● Stored data:
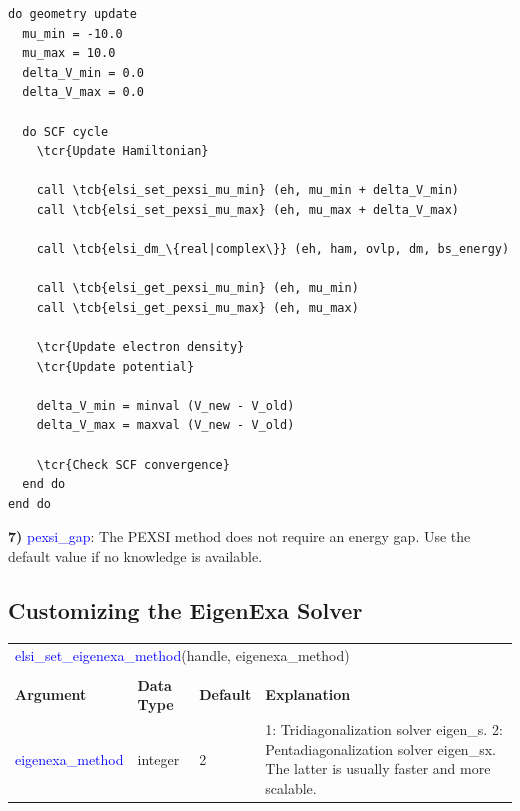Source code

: \documentclass{report}
\newcommand{\tcb}[1]{\textcolor{blue}{#1}}
\newcommand{\tcr}[1]{\textcolor{red}{#1}}
\begin{document}
\begin{tcolorbox}
\begin{Verbatim}[commandchars=\\\{\}]
do geometry update
  mu_min = -10.0
  mu_max = 10.0
  delta_V_min = 0.0
  delta_V_max = 0.0

  do SCF cycle
    \tcr{Update Hamiltonian}

    call \tcb{elsi_set_pexsi_mu_min} (eh, mu_min + delta_V_min)
    call \tcb{elsi_set_pexsi_mu_max} (eh, mu_max + delta_V_max)

    call \tcb{elsi_dm_\{real|complex\}} (eh, ham, ovlp, dm, bs_energy)

    call \tcb{elsi_get_pexsi_mu_min} (eh, mu_min)
    call \tcb{elsi_get_pexsi_mu_max} (eh, mu_max)

    \tcr{Update electron density}
    \tcr{Update potential}

    delta_V_min = minval (V_new - V_old)
    delta_V_max = maxval (V_new - V_old)

    \tcr{Check SCF convergence}
  end do
end do
\end{Verbatim}
\end{tcolorbox}

\textbf{7)} \tcb{pexsi\_gap}: The PEXSI method does not require an energy gap. Use the default value if no knowledge is available.

\subsection{Customizing the EigenExa Solver}
\label{subsec:setter_eigenexa}
\begin{tabular}[]{|p{30mm}|p{20mm}|p{15mm}|p{100mm}|}
\multicolumn{4}{l}{\tcb{elsi\_set\_eigenexa\_method}(handle, eigenexa\_method)}\\
\multicolumn{4}{l}{}\\
\hline
\multicolumn{1}{|l|}{\textbf{Argument}} & \multicolumn{1}{l|}{\textbf{Data Type}} & \multicolumn{1}{l|}{\textbf{Default}} & \multicolumn{1}{l|}{\textbf{Explanation}}\\
\hline
\tcb{eigenexa\_method} & integer & 2 & 1: Tridiagonalization solver eigen\_s. 2: Pentadiagonalization solver eigen\_sx. The latter is usually faster and more scalable.\\
\hline
\end{tabular}
\end{document}
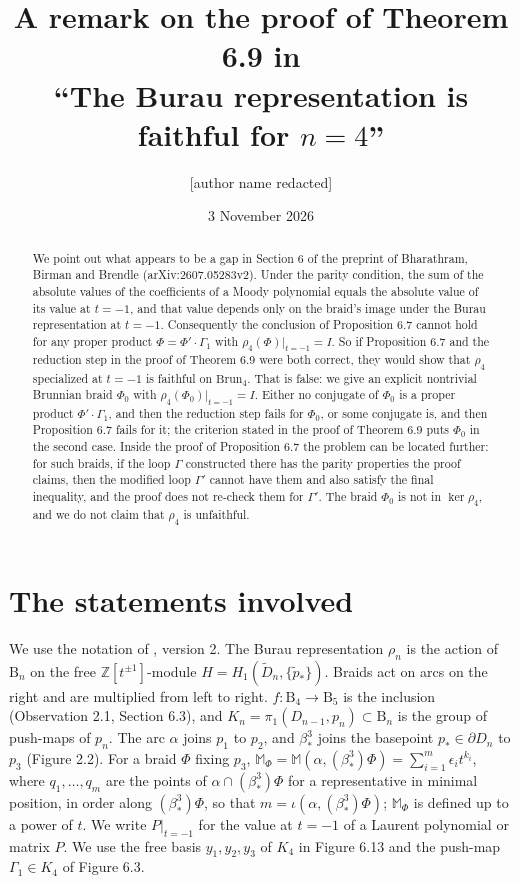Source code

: \documentclass[11pt]{amsart}
\title[A remark on Section 6 of arXiv:2607.05283]{A remark on the proof of Theorem 6.9 in\\ ``The Burau representation is faithful for $n=4$''}
\author{[author name redacted]}
\date{3 November 2026}
\theoremstyle{remark}
\newcommand{\M}{\mathbb{M}}
\newcommand{\B}{\mathrm{B}}
\newcommand{\Brun}{\mathrm{Brun}}
\newcommand{\bs}{\beta^3_*}
\newcommand{\at}{\big|_{t=-1}}
\begin{document}
\begin{abstract}
We point out what appears to be a gap in Section 6 of the preprint \cite{BBB} of Bharathram, Birman and Brendle (arXiv:2607.05283v2). Under the parity condition, the sum of the absolute values of the coefficients of a Moody polynomial equals the absolute value of its value at $t=-1$, and that value depends only on the braid's image under the Burau representation at $t=-1$. Consequently the conclusion of Proposition 6.7 cannot hold for any proper product $\Phi=\Phi'\cdot\Gamma_1$ with $\rho_4(\Phi)\at=I$. So if Proposition 6.7 and the reduction step in the proof of Theorem 6.9 were both correct, they would show that $\rho_4$ specialized at $t=-1$ is faithful on $\Brun_4$. That is false: we give an explicit nontrivial Brunnian braid $\Phi_0$ with $\rho_4(\Phi_0)\at=I$. Either no conjugate of $\Phi_0$ is a proper product $\Phi'\cdot\Gamma_1$, and then the reduction step fails for $\Phi_0$, or some conjugate is, and then Proposition 6.7 fails for it; the criterion stated in the proof of Theorem 6.9 puts $\Phi_0$ in the second case. Inside the proof of Proposition 6.7 the problem can be located further: for such braids, if the loop $\Gamma$ constructed there has the parity properties the proof claims, then the modified loop $\Gamma'$ cannot have them and also satisfy the final inequality, and the proof does not re-check them for $\Gamma'$. The braid $\Phi_0$ is not in $\ker\rho_4$, and we do not claim that $\rho_4$ is unfaithful.
\end{abstract}

\maketitle

\section{The statements involved}

We use the notation of \cite{BBB}, version 2. The Burau representation $\rho_n$ is the action of $\B_n$ on the free $\mathbb{Z}[t^{\pm1}]$-module $H=H_1(\widetilde D_n,\{\tilde p_*\})$. Braids act on arcs on the right and are multiplied from left to right. $f\colon \B_4\to \B_5$ is the inclusion (Observation 2.1, Section 6.3), and $K_n=\pi_1(D_{n-1},p_n)\subset \B_n$ is the group of push-maps of $p_n$. The arc $\alpha$ joins $p_1$ to $p_2$, and $\bs$ joins the basepoint $p_*\in\partial D_n$ to $p_3$ (Figure 2.2). For a braid $\Phi$ fixing $p_3$, $\M_\Phi=\M(\alpha,(\bs)\Phi)=\sum_{i=1}^m\epsilon_i t^{k_i}$, where $q_1,\dots,q_m$ are the points of $\alpha\cap(\bs)\Phi$ for a representative in minimal position, in order along $(\bs)\Phi$, so that $m=\iota(\alpha,(\bs)\Phi)$; $\M_\Phi$ is defined up to a power of $t$. We write $P\at$ for the value at $t=-1$ of a Laurent polynomial or matrix $P$. We use the free basis $y_1,y_2,y_3$ of $K_4$ in Figure 6.13 and the push-map $\Gamma_1\in K_4$ of Figure 6.3.
\end{document}
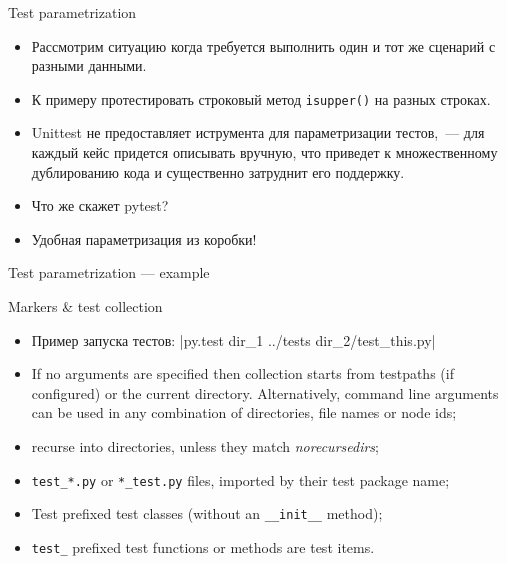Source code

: \documentclass{beamer}
\begin{document}
\begin{frame}[fragile]{Test parametrization}
    \begin{itemize}
    \item Рассмотрим ситуацию когда требуется выполнить один и тот же сценарий с разными данными.
    \pause \item К примеру протестировать строковый метод \verb|isupper()| на разных строках.
    \pause \item Unittest не предоставляет иструмента для параметризации тестов,~--- для каждый кейс придется описывать вручную, что приведет к множественному дублированию кода и существенно затруднит его поддержку.
    \pause \item Что же скажет pytest?
    \pause \item Удобная параметризация из коробки!
    \end{itemize}
\end{frame}

\begin{frame}[fragile]{Test parametrization --- example}
\end{frame}

\begin{frame}[fragile]{Markers \& test collection}
    \begin{itemize}
    \item Пример запуска тестов:
        |py.test dir_1 ../tests dir_2/test_this.py|
    \pause \item If no arguments are specified then collection starts from testpaths (if configured) or the current directory. Alternatively, command line arguments can be used in any combination of directories, file names or node ids;
    \pause \item recurse into directories, unless they match \emph{norecursedirs};
    \pause \item \verb|test_*.py| or \verb|*_test.py| files, imported by their test package name;
    \pause \item Test prefixed test classes (without an \verb|__init__| method);
    \pause \item \verb|test_| prefixed test functions or methods are test items.
    \end{itemize}
\end{frame}
\end{document}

● Task to carry out:
The data above should be returned in full, exactly as written, apart from its images.

● Solution:
Source code

: \documentclass{report}
\newcommand{\tcb}[1]{\textcolor{blue}{#1}}
\newcommand{\tcr}[1]{\textcolor{red}{#1}}
\begin{document}
\begin{tcolorbox}
\begin{Verbatim}[commandchars=\\\{\}]
do geometry update
  mu_min = -10.0
  mu_max = 10.0
  delta_V_min = 0.0
  delta_V_max = 0.0

  do SCF cycle
    \tcr{Update Hamiltonian}

    call \tcb{elsi_set_pexsi_mu_min} (eh, mu_min + delta_V_min)
    call \tcb{elsi_set_pexsi_mu_max} (eh, mu_max + delta_V_max)

    call \tcb{elsi_dm_\{real|complex\}} (eh, ham, ovlp, dm, bs_energy)

    call \tcb{elsi_get_pexsi_mu_min} (eh, mu_min)
    call \tcb{elsi_get_pexsi_mu_max} (eh, mu_max)

    \tcr{Update electron density}
    \tcr{Update potential}

    delta_V_min = minval (V_new - V_old)
    delta_V_max = maxval (V_new - V_old)

    \tcr{Check SCF convergence}
  end do
end do
\end{Verbatim}
\end{tcolorbox}

\textbf{7)} \tcb{pexsi\_gap}: The PEXSI method does not require an energy gap. Use the default value if no knowledge is available.

\subsection{Customizing the EigenExa Solver}
\label{subsec:setter_eigenexa}
\begin{tabular}[]{|p{30mm}|p{20mm}|p{15mm}|p{100mm}|}
\multicolumn{4}{l}{\tcb{elsi\_set\_eigenexa\_method}(handle, eigenexa\_method)}\\
\multicolumn{4}{l}{}\\
\hline
\multicolumn{1}{|l|}{\textbf{Argument}} & \multicolumn{1}{l|}{\textbf{Data Type}} & \multicolumn{1}{l|}{\textbf{Default}} & \multicolumn{1}{l|}{\textbf{Explanation}}\\
\hline
\tcb{eigenexa\_method} & integer & 2 & 1: Tridiagonalization solver eigen\_s. 2: Pentadiagonalization solver eigen\_sx. The latter is usually faster and more scalable.\\
\hline
\end{tabular}
\end{document}
Source code

: \documentclass[11pt]{amsart}
\title[A remark on Section 6 of arXiv:2607.05283]{A remark on the proof of Theorem 6.9 in\\ ``The Burau representation is faithful for $n=4$''}
\author{[author name redacted]}
\date{3 November 2026}
\theoremstyle{remark}
\newcommand{\M}{\mathbb{M}}
\newcommand{\B}{\mathrm{B}}
\newcommand{\Brun}{\mathrm{Brun}}
\newcommand{\bs}{\beta^3_*}
\newcommand{\at}{\big|_{t=-1}}
\begin{document}
\begin{abstract}
We point out what appears to be a gap in Section 6 of the preprint \cite{BBB} of Bharathram, Birman and Brendle (arXiv:2607.05283v2). Under the parity condition, the sum of the absolute values of the coefficients of a Moody polynomial equals the absolute value of its value at $t=-1$, and that value depends only on the braid's image under the Burau representation at $t=-1$. Consequently the conclusion of Proposition 6.7 cannot hold for any proper product $\Phi=\Phi'\cdot\Gamma_1$ with $\rho_4(\Phi)\at=I$. So if Proposition 6.7 and the reduction step in the proof of Theorem 6.9 were both correct, they would show that $\rho_4$ specialized at $t=-1$ is faithful on $\Brun_4$. That is false: we give an explicit nontrivial Brunnian braid $\Phi_0$ with $\rho_4(\Phi_0)\at=I$. Either no conjugate of $\Phi_0$ is a proper product $\Phi'\cdot\Gamma_1$, and then the reduction step fails for $\Phi_0$, or some conjugate is, and then Proposition 6.7 fails for it; the criterion stated in the proof of Theorem 6.9 puts $\Phi_0$ in the second case. Inside the proof of Proposition 6.7 the problem can be located further: for such braids, if the loop $\Gamma$ constructed there has the parity properties the proof claims, then the modified loop $\Gamma'$ cannot have them and also satisfy the final inequality, and the proof does not re-check them for $\Gamma'$. The braid $\Phi_0$ is not in $\ker\rho_4$, and we do not claim that $\rho_4$ is unfaithful.
\end{abstract}

\maketitle

\section{The statements involved}

We use the notation of \cite{BBB}, version 2. The Burau representation $\rho_n$ is the action of $\B_n$ on the free $\mathbb{Z}[t^{\pm1}]$-module $H=H_1(\widetilde D_n,\{\tilde p_*\})$. Braids act on arcs on the right and are multiplied from left to right. $f\colon \B_4\to \B_5$ is the inclusion (Observation 2.1, Section 6.3), and $K_n=\pi_1(D_{n-1},p_n)\subset \B_n$ is the group of push-maps of $p_n$. The arc $\alpha$ joins $p_1$ to $p_2$, and $\bs$ joins the basepoint $p_*\in\partial D_n$ to $p_3$ (Figure 2.2). For a braid $\Phi$ fixing $p_3$, $\M_\Phi=\M(\alpha,(\bs)\Phi)=\sum_{i=1}^m\epsilon_i t^{k_i}$, where $q_1,\dots,q_m$ are the points of $\alpha\cap(\bs)\Phi$ for a representative in minimal position, in order along $(\bs)\Phi$, so that $m=\iota(\alpha,(\bs)\Phi)$; $\M_\Phi$ is defined up to a power of $t$. We write $P\at$ for the value at $t=-1$ of a Laurent polynomial or matrix $P$. We use the free basis $y_1,y_2,y_3$ of $K_4$ in Figure 6.13 and the push-map $\Gamma_1\in K_4$ of Figure 6.3.
\end{document}
Source code

: \documentclass{beamer}
\begin{document}
\begin{frame}[fragile]{Test parametrization}
    \begin{itemize}
    \item Рассмотрим ситуацию когда требуется выполнить один и тот же сценарий с разными данными.
    \pause \item К примеру протестировать строковый метод \verb|isupper()| на разных строках.
    \pause \item Unittest не предоставляет иструмента для параметризации тестов,~--- для каждый кейс придется описывать вручную, что приведет к множественному дублированию кода и существенно затруднит его поддержку.
    \pause \item Что же скажет pytest?
    \pause \item Удобная параметризация из коробки!
    \end{itemize}
\end{frame}

\begin{frame}[fragile]{Test parametrization --- example}
\end{frame}

\begin{frame}[fragile]{Markers \& test collection}
    \begin{itemize}
    \item Пример запуска тестов:
        |py.test dir_1 ../tests dir_2/test_this.py|
    \pause \item If no arguments are specified then collection starts from testpaths (if configured) or the current directory. Alternatively, command line arguments can be used in any combination of directories, file names or node ids;
    \pause \item recurse into directories, unless they match \emph{norecursedirs};
    \pause \item \verb|test_*.py| or \verb|*_test.py| files, imported by their test package name;
    \pause \item Test prefixed test classes (without an \verb|__init__| method);
    \pause \item \verb|test_| prefixed test functions or methods are test items.
    \end{itemize}
\end{frame}
\end{document}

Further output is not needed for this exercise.